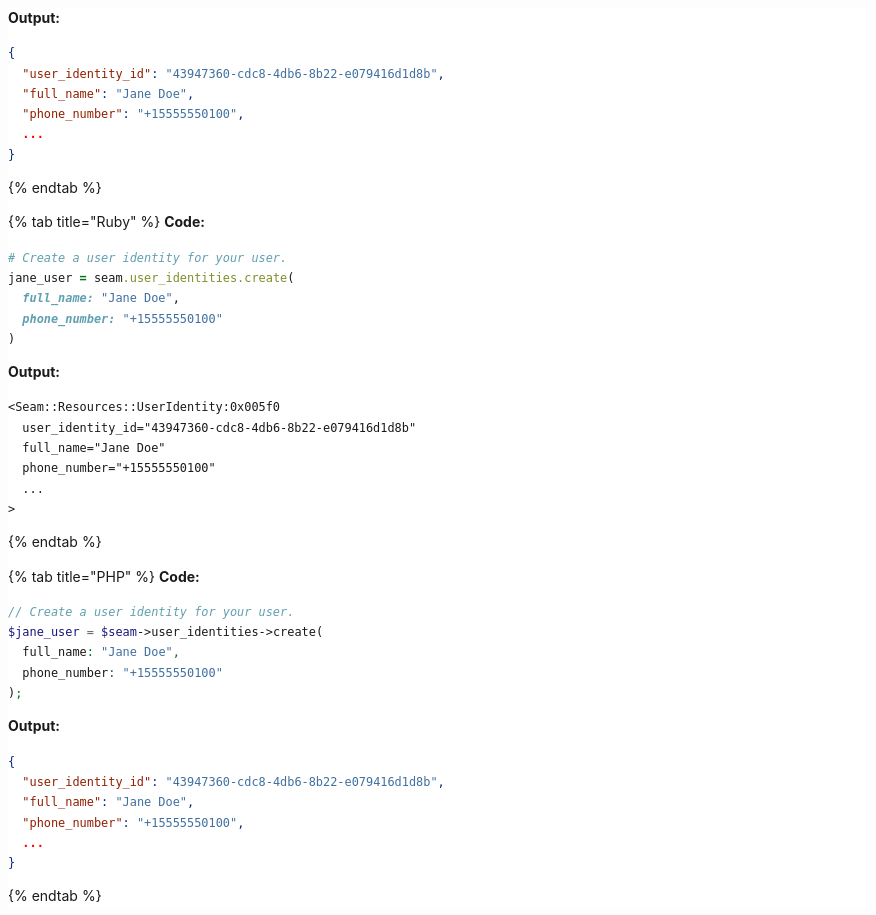 **Output:**

```json
{
  "user_identity_id": "43947360-cdc8-4db6-8b22-e079416d1d8b",
  "full_name": "Jane Doe",
  "phone_number": "+15555550100",
  ...
}
```
{% endtab %}

{% tab title="Ruby" %}
**Code:**

```ruby
# Create a user identity for your user.
jane_user = seam.user_identities.create(
  full_name: "Jane Doe",
  phone_number: "+15555550100"
)
```

**Output:**

```
<Seam::Resources::UserIdentity:0x005f0
  user_identity_id="43947360-cdc8-4db6-8b22-e079416d1d8b"
  full_name="Jane Doe"
  phone_number="+15555550100"
  ...
>
```
{% endtab %}

{% tab title="PHP" %}
**Code:**

```php
// Create a user identity for your user.
$jane_user = $seam->user_identities->create(
  full_name: "Jane Doe",
  phone_number: "+15555550100"
);
```

**Output:**

```json
{
  "user_identity_id": "43947360-cdc8-4db6-8b22-e079416d1d8b",
  "full_name": "Jane Doe",
  "phone_number": "+15555550100",
  ...
}
```
{% endtab %}
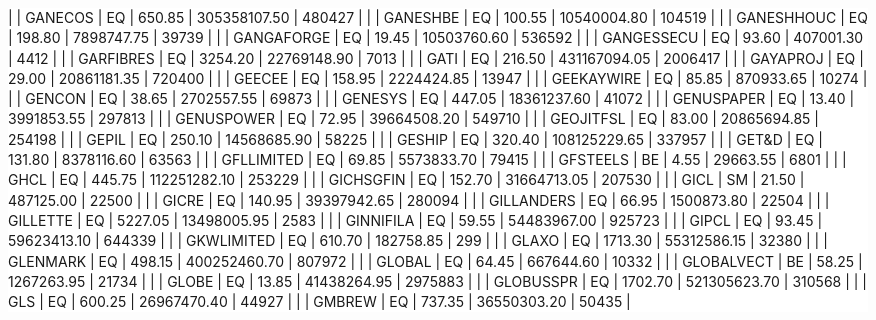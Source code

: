 |  | GANECOS | EQ | 650.85 | 305358107.50 | 480427 |
|  | GANESHBE | EQ | 100.55 | 10540004.80 | 104519 |
|  | GANESHHOUC | EQ | 198.80 | 7898747.75 | 39739 |
|  | GANGAFORGE | EQ | 19.45 | 10503760.60 | 536592 |
|  | GANGESSECU | EQ | 93.60 | 407001.30 | 4412 |
|  | GARFIBRES | EQ | 3254.20 | 22769148.90 | 7013 |
|  | GATI | EQ | 216.50 | 431167094.05 | 2006417 |
|  | GAYAPROJ | EQ | 29.00 | 20861181.35 | 720400 |
|  | GEECEE | EQ | 158.95 | 2224424.85 | 13947 |
|  | GEEKAYWIRE | EQ | 85.85 | 870933.65 | 10274 |
|  | GENCON | EQ | 38.65 | 2702557.55 | 69873 |
|  | GENESYS | EQ | 447.05 | 18361237.60 | 41072 |
|  | GENUSPAPER | EQ | 13.40 | 3991853.55 | 297813 |
|  | GENUSPOWER | EQ | 72.95 | 39664508.20 | 549710 |
|  | GEOJITFSL | EQ | 83.00 | 20865694.85 | 254198 |
|  | GEPIL | EQ | 250.10 | 14568685.90 | 58225 |
|  | GESHIP | EQ | 320.40 | 108125229.65 | 337957 |
|  | GET&D | EQ | 131.80 | 8378116.60 | 63563 |
|  | GFLLIMITED | EQ | 69.85 | 5573833.70 | 79415 |
|  | GFSTEELS | BE | 4.55 | 29663.55 | 6801 |
|  | GHCL | EQ | 445.75 | 112251282.10 | 253229 |
|  | GICHSGFIN | EQ | 152.70 | 31664713.05 | 207530 |
|  | GICL | SM | 21.50 | 487125.00 | 22500 |
|  | GICRE | EQ | 140.95 | 39397942.65 | 280094 |
|  | GILLANDERS | EQ | 66.95 | 1500873.80 | 22504 |
|  | GILLETTE | EQ | 5227.05 | 13498005.95 | 2583 |
|  | GINNIFILA | EQ | 59.55 | 54483967.00 | 925723 |
|  | GIPCL | EQ | 93.45 | 59623413.10 | 644339 |
|  | GKWLIMITED | EQ | 610.70 | 182758.85 | 299 |
|  | GLAXO | EQ | 1713.30 | 55312586.15 | 32380 |
|  | GLENMARK | EQ | 498.15 | 400252460.70 | 807972 |
|  | GLOBAL | EQ | 64.45 | 667644.60 | 10332 |
|  | GLOBALVECT | BE | 58.25 | 1267263.95 | 21734 |
|  | GLOBE | EQ | 13.85 | 41438264.95 | 2975883 |
|  | GLOBUSSPR | EQ | 1702.70 | 521305623.70 | 310568 |
|  | GLS | EQ | 600.25 | 26967470.40 | 44927 |
|  | GMBREW | EQ | 737.35 | 36550303.20 | 50435 |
------------------------------------------------------------------------
INSTRUCTIONS TO FOLLOW - Give the data again exactly as written, with no pictures included.

RESPONSE BELOW -
 **Output:**

```json
{
  "user_identity_id": "43947360-cdc8-4db6-8b22-e079416d1d8b",
  "full_name": "Jane Doe",
  "phone_number": "+15555550100",
  ...
}
```
{% endtab %}

{% tab title="Ruby" %}
**Code:**

```ruby
# Create a user identity for your user.
jane_user = seam.user_identities.create(
  full_name: "Jane Doe",
  phone_number: "+15555550100"
)
```

**Output:**

```
<Seam::Resources::UserIdentity:0x005f0
  user_identity_id="43947360-cdc8-4db6-8b22-e079416d1d8b"
  full_name="Jane Doe"
  phone_number="+15555550100"
  ...
>
```
{% endtab %}

{% tab title="PHP" %}
**Code:**

```php
// Create a user identity for your user.
$jane_user = $seam->user_identities->create(
  full_name: "Jane Doe",
  phone_number: "+15555550100"
);
```

**Output:**

```json
{
  "user_identity_id": "43947360-cdc8-4db6-8b22-e079416d1d8b",
  "full_name": "Jane Doe",
  "phone_number": "+15555550100",
  ...
}
```
{% endtab %}
Source code

: |  | GANECOS | EQ | 650.85 | 305358107.50 | 480427 |
|  | GANESHBE | EQ | 100.55 | 10540004.80 | 104519 |
|  | GANESHHOUC | EQ | 198.80 | 7898747.75 | 39739 |
|  | GANGAFORGE | EQ | 19.45 | 10503760.60 | 536592 |
|  | GANGESSECU | EQ | 93.60 | 407001.30 | 4412 |
|  | GARFIBRES | EQ | 3254.20 | 22769148.90 | 7013 |
|  | GATI | EQ | 216.50 | 431167094.05 | 2006417 |
|  | GAYAPROJ | EQ | 29.00 | 20861181.35 | 720400 |
|  | GEECEE | EQ | 158.95 | 2224424.85 | 13947 |
|  | GEEKAYWIRE | EQ | 85.85 | 870933.65 | 10274 |
|  | GENCON | EQ | 38.65 | 2702557.55 | 69873 |
|  | GENESYS | EQ | 447.05 | 18361237.60 | 41072 |
|  | GENUSPAPER | EQ | 13.40 | 3991853.55 | 297813 |
|  | GENUSPOWER | EQ | 72.95 | 39664508.20 | 549710 |
|  | GEOJITFSL | EQ | 83.00 | 20865694.85 | 254198 |
|  | GEPIL | EQ | 250.10 | 14568685.90 | 58225 |
|  | GESHIP | EQ | 320.40 | 108125229.65 | 337957 |
|  | GET&D | EQ | 131.80 | 8378116.60 | 63563 |
|  | GFLLIMITED | EQ | 69.85 | 5573833.70 | 79415 |
|  | GFSTEELS | BE | 4.55 | 29663.55 | 6801 |
|  | GHCL | EQ | 445.75 | 112251282.10 | 253229 |
|  | GICHSGFIN | EQ | 152.70 | 31664713.05 | 207530 |
|  | GICL | SM | 21.50 | 487125.00 | 22500 |
|  | GICRE | EQ | 140.95 | 39397942.65 | 280094 |
|  | GILLANDERS | EQ | 66.95 | 1500873.80 | 22504 |
|  | GILLETTE | EQ | 5227.05 | 13498005.95 | 2583 |
|  | GINNIFILA | EQ | 59.55 | 54483967.00 | 925723 |
|  | GIPCL | EQ | 93.45 | 59623413.10 | 644339 |
|  | GKWLIMITED | EQ | 610.70 | 182758.85 | 299 |
|  | GLAXO | EQ | 1713.30 | 55312586.15 | 32380 |
|  | GLENMARK | EQ | 498.15 | 400252460.70 | 807972 |
|  | GLOBAL | EQ | 64.45 | 667644.60 | 10332 |
|  | GLOBALVECT | BE | 58.25 | 1267263.95 | 21734 |
|  | GLOBE | EQ | 13.85 | 41438264.95 | 2975883 |
|  | GLOBUSSPR | EQ | 1702.70 | 521305623.70 | 310568 |
|  | GLS | EQ | 600.25 | 26967470.40 | 44927 |
|  | GMBREW | EQ | 737.35 | 36550303.20 | 50435 |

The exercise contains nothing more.